INSTRUCTIONS FOR THE TASK
In the entries that follow, how many lines include "plus"? Give the number and nothing else.

Stored data
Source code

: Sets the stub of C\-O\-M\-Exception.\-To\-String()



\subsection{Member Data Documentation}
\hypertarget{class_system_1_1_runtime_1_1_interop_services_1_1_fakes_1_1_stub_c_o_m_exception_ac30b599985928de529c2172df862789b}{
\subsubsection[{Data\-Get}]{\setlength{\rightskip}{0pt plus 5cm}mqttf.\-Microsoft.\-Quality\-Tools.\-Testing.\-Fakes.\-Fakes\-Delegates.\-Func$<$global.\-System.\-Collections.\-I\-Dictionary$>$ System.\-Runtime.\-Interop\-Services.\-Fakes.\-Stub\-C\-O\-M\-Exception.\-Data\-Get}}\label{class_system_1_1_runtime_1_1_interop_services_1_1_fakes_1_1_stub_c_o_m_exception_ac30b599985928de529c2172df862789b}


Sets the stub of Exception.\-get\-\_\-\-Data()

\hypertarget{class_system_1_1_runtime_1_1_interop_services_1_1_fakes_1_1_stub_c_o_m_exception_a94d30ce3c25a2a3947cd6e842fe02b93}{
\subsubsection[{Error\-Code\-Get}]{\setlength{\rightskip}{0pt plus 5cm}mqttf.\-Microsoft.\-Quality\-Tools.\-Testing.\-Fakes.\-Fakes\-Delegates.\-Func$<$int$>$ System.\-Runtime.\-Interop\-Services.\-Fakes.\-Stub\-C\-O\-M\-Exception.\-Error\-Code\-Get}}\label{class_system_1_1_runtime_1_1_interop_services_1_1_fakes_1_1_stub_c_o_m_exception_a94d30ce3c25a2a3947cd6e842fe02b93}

ANSWER FOR THE TASK
2